Bref, pour revenir au sujet de cet article, j’ai donc terminé Soumission. J’aurais mis plus d’une année pour le lire. Pourquoi? Parce que ce livre au début, m’a très moyennement emballée et qu’ensuite je l’avais oublié. En le commençant, je l’ai trouvé trop houellebecquien. Comme une sorte de remake. Oui, bon d’accord, c’est du Houellebecq est la pensée qui me vint après une cinquantaine de pages. De fait, je n’ai rien lu des critiques ou des articles sur le livre. Je l’ai laissé sur le piano. Je me disais que je devrais le terminer, mais impossible de m’y remettre. Puis, le temps passa. D’un seul coup, il me fallait reprendre la lecture. C’était impératif. Et je compris pourquoi après seulement une dizaine de pages. Ce n’était pas du Houellebecq. C’était du Grand Houellebecq!
Michel Houellebecq s’est absolument surpassé dans ce roman. Le cadre, les personnages, les digressions ont pris une dimension supérieure. Mais, surtout l’écriture qui accumule encore plus de noirceur, brillant plus que le jais. Une écriture fulgurante et douloureuse dont l’humour grince et aveugle le lecteur tout en lui soumettant la vérité crue d’une situation quotidienne.

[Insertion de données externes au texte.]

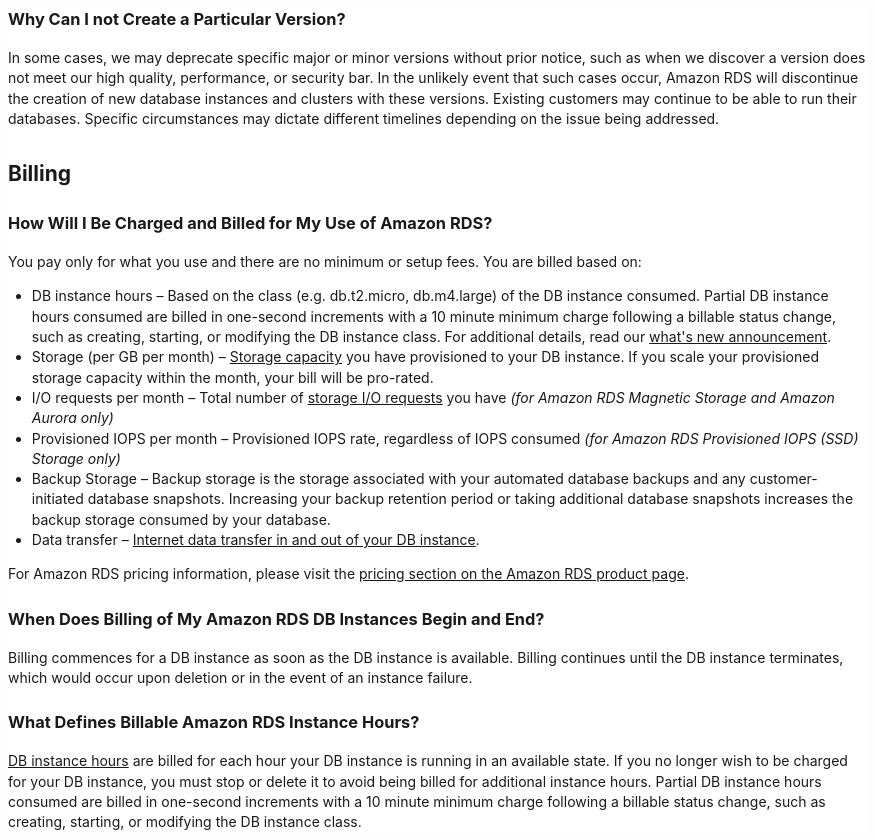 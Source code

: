 ### Why Can I not Create a Particular Version?

In some cases, we may deprecate specific major or minor versions without prior notice, such as when we discover a version does not meet our high quality, performance, or security bar. In the unlikely event that such cases occur, Amazon RDS will discontinue the creation of new database instances and clusters with these versions. Existing customers may continue to be able to run their databases. Specific circumstances may dictate different timelines depending on the issue being addressed.

## Billing

### How Will I Be Charged and Billed for My Use of Amazon RDS?

You pay only for what you use and there are no minimum or setup fees. You are billed based on:

- DB instance hours – Based on the class (e.g. db.t2.micro, db.m4.large) of the DB instance consumed. Partial DB instance hours consumed are billed in one-second increments with a 10 minute minimum charge following a billable status change, such as creating, starting, or modifying the DB instance class. For additional details, read our [what's new announcement](https://aws.amazon.com/about-aws/whats-new/2019/04/aws-rds-per-second-billing/).
- Storage (per GB per month) – [Storage capacity](https://docs.aws.amazon.com/AmazonRDS/latest/UserGuide/USER_PIOPS.StorageTypes.html) you have provisioned to your DB instance. If you scale your provisioned storage capacity within the month, your bill will be pro-rated.
- I/O requests per month – Total number of [storage I/O requests](https://aws.amazon.com/blogs/database/planning-i-o-in-amazon-aurora/) you have _(for Amazon RDS Magnetic Storage and Amazon Aurora only)_
- Provisioned IOPS per month – Provisioned IOPS rate, regardless of IOPS consumed _(for Amazon RDS Provisioned IOPS (SSD) Storage only)_
- Backup Storage – Backup storage is the storage associated with your automated database backups and any customer-initiated database snapshots. Increasing your backup retention period or taking additional database snapshots increases the backup storage consumed by your database.
- Data transfer – [Internet data transfer in and out of your DB instance](https://aws.amazon.com/blogs/architecture/overview-of-data-transfer-costs-for-common-architectures/).

For Amazon RDS pricing information, please visit the [pricing section on the Amazon RDS product page](https://aws.amazon.com/rds/pricing/).

### When Does Billing of My Amazon RDS DB Instances Begin and End?

Billing commences for a DB instance as soon as the DB instance is available. Billing continues until the DB instance terminates, which would occur upon deletion or in the event of an instance failure.

### What Defines Billable Amazon RDS Instance Hours?

[DB instance hours](https://docs.aws.amazon.com/AmazonRDS/latest/UserGuide/User_DBInstanceBilling.html) are billed for each hour your DB instance is running in an available state. If you no longer wish to be charged for your DB instance, you must stop or delete it to avoid being billed for additional instance hours. Partial DB instance hours consumed are billed in one-second increments with a 10 minute minimum charge following a billable status change, such as creating, starting, or modifying the DB instance class.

Inutile ici d’entrer dans les détails. Tout le monde sait et connait le roman par tous les commentaires, même s’il ne l’a pas lu! Michel Houellebecq est l’illustration parfaite du livre de Pierre Bayard: Comment parler des livres que l’on a pas lus? Tout comme tout le monde doit avoir écrit au moins un article sur Houellebecq, tout le monde doit avoir son opinion sur ses livres sans les avoir lus.
Il faut lire le livre à l’écart des commentaires et des actualités pour en comprendre la profondeur. L’année dernière, je n’étais pas encore prête et manquait de la capacité la plus élémentaire pour apprécier ce chef d’œuvre. Je pense que maintenant c’est chose faite et je me suis délectée page après page, ligne après ligne, mot après mot. Je sais que c’est un livre que je relirais souvent pour en déceler toutes les subtilités. Merci Michel Houellebecq. Merci d’exister et de continuer à écrire.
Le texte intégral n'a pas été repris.